Input for this task
*** Block opens ***
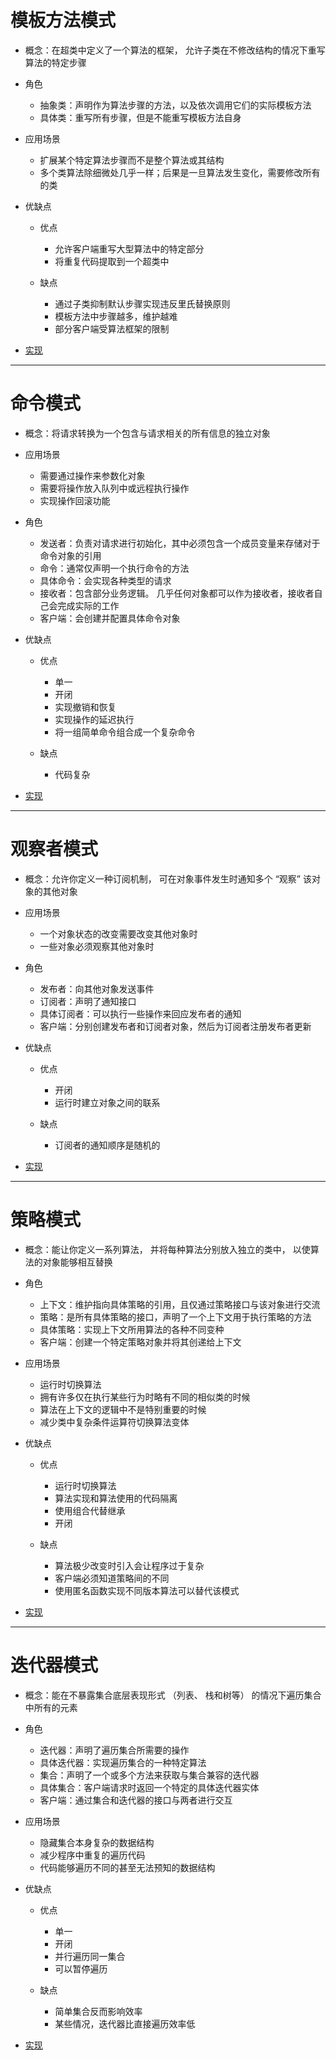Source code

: # **模板方法模式**

- 概念：在超类中定义了一个算法的框架， 允许子类在不修改结构的情况下重写算法的特定步骤

- 角色

  - 抽象类：声明作为算法步骤的方法，以及依次调用它们的实际模板方法
  - 具体类：重写所有步骤，但是不能重写模板方法自身

- 应用场景

  - 扩展某个特定算法步骤而不是整个算法或其结构
  - 多个类算法除细微处几乎一样；后果是一旦算法发生变化，需要修改所有的类

- 优缺点

  - 优点

    - 允许客户端重写大型算法中的特定部分
    - 将重复代码提取到一个超类中

  - 缺点

    - 通过子类抑制默认步骤实现违反里氏替换原则
    - 模板方法中步骤越多，维护越难
    - 部分客户端受算法框架的限制

- [实现](https://github.com/Be-A-God/Cpp-server-dev-code/tree/main/GoF23/Behavioral/Template)

---

# **命令模式**

- 概念：将请求转换为一个包含与请求相关的所有信息的独立对象

- 应用场景

  - 需要通过操作来参数化对象
  - 需要将操作放入队列中或远程执行操作
  - 实现操作回滚功能

- 角色

  - 发送者：负责对请求进行初始化，其中必须包含一个成员变量来存储对于命令对象的引用
  - 命令：通常仅声明一个执行命令的方法
  - 具体命令：会实现各种类型的请求
  - 接收者：包含部分业务逻辑。 几乎任何对象都可以作为接收者，接收者自己会完成实际的工作
  - 客户端：会创建并配置具体命令对象

- 优缺点

  - 优点

    - 单一
    - 开闭
    - 实现撤销和恢复
    - 实现操作的延迟执行
    - 将一组简单命令组合成一个复杂命令

  - 缺点

    - 代码复杂

- [实现](https://github.com/Be-A-God/Cpp-server-dev-code/tree/main/GoF23/Behavioral/Command)

---

# **观察者模式**

- 概念：允许你定义一种订阅机制， 可在对象事件发生时通知多个 “观察” 该对象的其他对象

- 应用场景

  - 一个对象状态的改变需要改变其他对象时
  - 一些对象必须观察其他对象时

- 角色

  - 发布者：向其他对象发送事件
  - 订阅者：声明了通知接口
  - 具体订阅者：可以执行一些操作来回应发布者的通知
  - 客户端：分别创建发布者和订阅者对象，然后为订阅者注册发布者更新

- 优缺点

  - 优点

    - 开闭
    - 运行时建立对象之间的联系

  - 缺点

    - 订阅者的通知顺序是随机的

- [实现](https://github.com/Be-A-God/Cpp-server-dev-code/tree/main/GoF23/Behavioral/Observer)

---

# **策略模式**

- 概念：能让你定义一系列算法， 并将每种算法分别放入独立的类中， 以使算法的对象能够相互替换

- 角色

  - 上下文：维护指向具体策略的引用，且仅通过策略接口与该对象进行交流
  - 策略：是所有具体策略的接口，声明了一个上下文用于执行策略的方法
  - 具体策略：实现上下文所用算法的各种不同变种
  - 客户端：创建一个特定策略对象并将其创递给上下文

- 应用场景

  - 运行时切换算法
  - 拥有许多仅在执行某些行为时略有不同的相似类的时候
  - 算法在上下文的逻辑中不是特别重要的时候
  - 减少类中复杂条件运算符切换算法变体

- 优缺点

  - 优点

    - 运行时切换算法
    - 算法实现和算法使用的代码隔离
    - 使用组合代替继承
    - 开闭

  - 缺点

    - 算法极少改变时引入会让程序过于复杂
    - 客户端必须知道策略间的不同
    - 使用匿名函数实现不同版本算法可以替代该模式


- [实现](https://github.com/Be-A-God/Cpp-server-dev-code/tree/main/GoF23/Behavioral/Strategy)

---

# **迭代器模式**

- 概念：能在不暴露集合底层表现形式 （列表、 栈和树等） 的情况下遍历集合中所有的元素

- 角色

  - 迭代器：声明了遍历集合所需要的操作
  - 具体迭代器：实现遍历集合的一种特定算法
  - 集合：声明了一个或多个方法来获取与集合兼容的迭代器
  - 具体集合：客户端请求时返回一个特定的具体迭代器实体
  - 客户端：通过集合和迭代器的接口与两者进行交互

- 应用场景

  - 隐藏集合本身复杂的数据结构
  - 减少程序中重复的遍历代码
  - 代码能够遍历不同的甚至无法预知的数据结构

- 优缺点

  - 优点

    - 单一
    - 开闭
    - 并行遍历同一集合
    - 可以暂停遍历

  - 缺点

    - 简单集合反而影响效率
    - 某些情况，迭代器比直接遍历效率低


- [实现](https://github.com/Be-A-God/Cpp-server-dev-code/tree/main/GoF23/Behavioral/Iterator)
*** Block closes ***
Work to complete
In full and without changes, repeat the listing above, but not its pictures.

Worked solution
Source code

: # **模板方法模式**

- 概念：在超类中定义了一个算法的框架， 允许子类在不修改结构的情况下重写算法的特定步骤

- 角色

  - 抽象类：声明作为算法步骤的方法，以及依次调用它们的实际模板方法
  - 具体类：重写所有步骤，但是不能重写模板方法自身

- 应用场景

  - 扩展某个特定算法步骤而不是整个算法或其结构
  - 多个类算法除细微处几乎一样；后果是一旦算法发生变化，需要修改所有的类

- 优缺点

  - 优点

    - 允许客户端重写大型算法中的特定部分
    - 将重复代码提取到一个超类中

  - 缺点

    - 通过子类抑制默认步骤实现违反里氏替换原则
    - 模板方法中步骤越多，维护越难
    - 部分客户端受算法框架的限制

- [实现](https://github.com/Be-A-God/Cpp-server-dev-code/tree/main/GoF23/Behavioral/Template)

---

# **命令模式**

- 概念：将请求转换为一个包含与请求相关的所有信息的独立对象

- 应用场景

  - 需要通过操作来参数化对象
  - 需要将操作放入队列中或远程执行操作
  - 实现操作回滚功能

- 角色

  - 发送者：负责对请求进行初始化，其中必须包含一个成员变量来存储对于命令对象的引用
  - 命令：通常仅声明一个执行命令的方法
  - 具体命令：会实现各种类型的请求
  - 接收者：包含部分业务逻辑。 几乎任何对象都可以作为接收者，接收者自己会完成实际的工作
  - 客户端：会创建并配置具体命令对象

- 优缺点

  - 优点

    - 单一
    - 开闭
    - 实现撤销和恢复
    - 实现操作的延迟执行
    - 将一组简单命令组合成一个复杂命令

  - 缺点

    - 代码复杂

- [实现](https://github.com/Be-A-God/Cpp-server-dev-code/tree/main/GoF23/Behavioral/Command)

---

# **观察者模式**

- 概念：允许你定义一种订阅机制， 可在对象事件发生时通知多个 “观察” 该对象的其他对象

- 应用场景

  - 一个对象状态的改变需要改变其他对象时
  - 一些对象必须观察其他对象时

- 角色

  - 发布者：向其他对象发送事件
  - 订阅者：声明了通知接口
  - 具体订阅者：可以执行一些操作来回应发布者的通知
  - 客户端：分别创建发布者和订阅者对象，然后为订阅者注册发布者更新

- 优缺点

  - 优点

    - 开闭
    - 运行时建立对象之间的联系

  - 缺点

    - 订阅者的通知顺序是随机的

- [实现](https://github.com/Be-A-God/Cpp-server-dev-code/tree/main/GoF23/Behavioral/Observer)

---

# **策略模式**

- 概念：能让你定义一系列算法， 并将每种算法分别放入独立的类中， 以使算法的对象能够相互替换

- 角色

  - 上下文：维护指向具体策略的引用，且仅通过策略接口与该对象进行交流
  - 策略：是所有具体策略的接口，声明了一个上下文用于执行策略的方法
  - 具体策略：实现上下文所用算法的各种不同变种
  - 客户端：创建一个特定策略对象并将其创递给上下文

- 应用场景

  - 运行时切换算法
  - 拥有许多仅在执行某些行为时略有不同的相似类的时候
  - 算法在上下文的逻辑中不是特别重要的时候
  - 减少类中复杂条件运算符切换算法变体

- 优缺点

  - 优点

    - 运行时切换算法
    - 算法实现和算法使用的代码隔离
    - 使用组合代替继承
    - 开闭

  - 缺点

    - 算法极少改变时引入会让程序过于复杂
    - 客户端必须知道策略间的不同
    - 使用匿名函数实现不同版本算法可以替代该模式


- [实现](https://github.com/Be-A-God/Cpp-server-dev-code/tree/main/GoF23/Behavioral/Strategy)

---

# **迭代器模式**

- 概念：能在不暴露集合底层表现形式 （列表、 栈和树等） 的情况下遍历集合中所有的元素

- 角色

  - 迭代器：声明了遍历集合所需要的操作
  - 具体迭代器：实现遍历集合的一种特定算法
  - 集合：声明了一个或多个方法来获取与集合兼容的迭代器
  - 具体集合：客户端请求时返回一个特定的具体迭代器实体
  - 客户端：通过集合和迭代器的接口与两者进行交互

- 应用场景

  - 隐藏集合本身复杂的数据结构
  - 减少程序中重复的遍历代码
  - 代码能够遍历不同的甚至无法预知的数据结构

- 优缺点

  - 优点

    - 单一
    - 开闭
    - 并行遍历同一集合
    - 可以暂停遍历

  - 缺点

    - 简单集合反而影响效率
    - 某些情况，迭代器比直接遍历效率低


- [实现](https://github.com/Be-A-God/Cpp-server-dev-code/tree/main/GoF23/Behavioral/Iterator)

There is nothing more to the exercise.